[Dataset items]
——————————

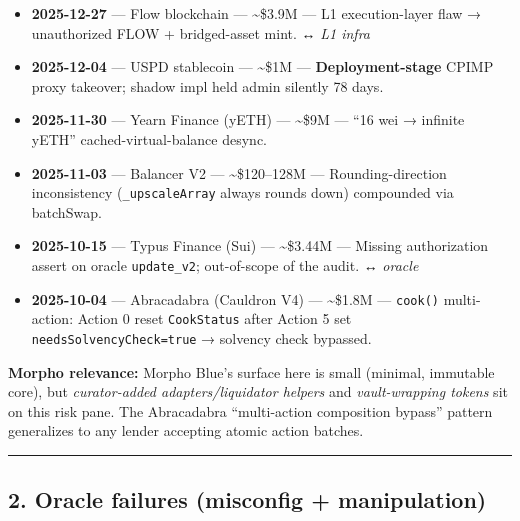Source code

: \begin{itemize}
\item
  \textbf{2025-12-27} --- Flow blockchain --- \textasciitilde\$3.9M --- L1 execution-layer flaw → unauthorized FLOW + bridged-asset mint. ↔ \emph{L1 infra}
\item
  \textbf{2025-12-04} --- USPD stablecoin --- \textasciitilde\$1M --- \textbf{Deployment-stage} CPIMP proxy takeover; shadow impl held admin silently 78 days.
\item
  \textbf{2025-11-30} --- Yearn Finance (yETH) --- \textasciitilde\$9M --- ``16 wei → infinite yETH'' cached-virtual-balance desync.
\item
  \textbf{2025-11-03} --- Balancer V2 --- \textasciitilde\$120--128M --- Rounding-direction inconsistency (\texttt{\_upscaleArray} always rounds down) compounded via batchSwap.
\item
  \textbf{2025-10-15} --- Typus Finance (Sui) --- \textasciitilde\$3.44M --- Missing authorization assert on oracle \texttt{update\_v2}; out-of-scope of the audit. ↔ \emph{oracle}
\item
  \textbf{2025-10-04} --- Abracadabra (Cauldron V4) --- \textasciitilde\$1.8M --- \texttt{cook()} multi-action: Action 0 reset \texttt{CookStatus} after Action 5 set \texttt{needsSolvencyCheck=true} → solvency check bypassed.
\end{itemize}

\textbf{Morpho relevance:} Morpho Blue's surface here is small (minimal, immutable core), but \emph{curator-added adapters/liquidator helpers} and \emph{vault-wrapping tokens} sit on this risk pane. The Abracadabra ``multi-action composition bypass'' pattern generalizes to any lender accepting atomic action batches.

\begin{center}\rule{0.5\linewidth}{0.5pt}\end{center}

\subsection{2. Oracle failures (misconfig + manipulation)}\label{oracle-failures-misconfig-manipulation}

——————————

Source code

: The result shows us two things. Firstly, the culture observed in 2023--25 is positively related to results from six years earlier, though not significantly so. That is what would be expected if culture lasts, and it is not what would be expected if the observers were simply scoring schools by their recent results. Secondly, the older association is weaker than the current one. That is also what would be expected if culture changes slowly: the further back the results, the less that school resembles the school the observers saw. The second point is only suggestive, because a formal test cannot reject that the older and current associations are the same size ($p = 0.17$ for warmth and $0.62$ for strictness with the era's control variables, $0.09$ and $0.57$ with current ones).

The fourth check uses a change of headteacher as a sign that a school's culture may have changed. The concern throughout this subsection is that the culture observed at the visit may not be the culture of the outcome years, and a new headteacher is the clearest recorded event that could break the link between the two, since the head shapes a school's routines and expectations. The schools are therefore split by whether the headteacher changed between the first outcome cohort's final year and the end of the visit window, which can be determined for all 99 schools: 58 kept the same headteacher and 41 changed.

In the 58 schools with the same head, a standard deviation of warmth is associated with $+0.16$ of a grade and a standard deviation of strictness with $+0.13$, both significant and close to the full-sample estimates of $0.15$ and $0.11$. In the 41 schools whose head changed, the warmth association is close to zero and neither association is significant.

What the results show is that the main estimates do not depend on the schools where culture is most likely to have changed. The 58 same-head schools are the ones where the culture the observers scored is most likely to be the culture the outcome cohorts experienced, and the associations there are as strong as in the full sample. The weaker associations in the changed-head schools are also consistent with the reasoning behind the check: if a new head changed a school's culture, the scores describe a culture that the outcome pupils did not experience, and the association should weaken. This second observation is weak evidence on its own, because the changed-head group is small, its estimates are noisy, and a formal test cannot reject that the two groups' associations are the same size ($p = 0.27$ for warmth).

——————————

(WORK TO BE COMPLETED) From the records above, repeat exactly the lines from the one with "yETH'' cached-virtual-balance desync." through the one with "Oracle failures (misconfig", both included.

(FINISHED EXERCISE)
  \textbf{2025-11-30} --- Yearn Finance (yETH) --- \textasciitilde\$9M --- ``16 wei → infinite yETH'' cached-virtual-balance desync.
\item
  \textbf{2025-11-03} --- Balancer V2 --- \textasciitilde\$120--128M --- Rounding-direction inconsistency (\texttt{\_upscaleArray} always rounds down) compounded via batchSwap.
\item
  \textbf{2025-10-15} --- Typus Finance (Sui) --- \textasciitilde\$3.44M --- Missing authorization assert on oracle \texttt{update\_v2}; out-of-scope of the audit. ↔ \emph{oracle}
\item
  \textbf{2025-10-04} --- Abracadabra (Cauldron V4) --- \textasciitilde\$1.8M --- \texttt{cook()} multi-action: Action 0 reset \texttt{CookStatus} after Action 5 set \texttt{needsSolvencyCheck=true} → solvency check bypassed.
\end{itemize}

\textbf{Morpho relevance:} Morpho Blue's surface here is small (minimal, immutable core), but \emph{curator-added adapters/liquidator helpers} and \emph{vault-wrapping tokens} sit on this risk pane. The Abracadabra ``multi-action composition bypass'' pattern generalizes to any lender accepting atomic action batches.

\begin{center}\rule{0.5\linewidth}{0.5pt}\end{center}

\subsection{2. Oracle failures (misconfig + manipulation)}\label{oracle-failures-misconfig-manipulation}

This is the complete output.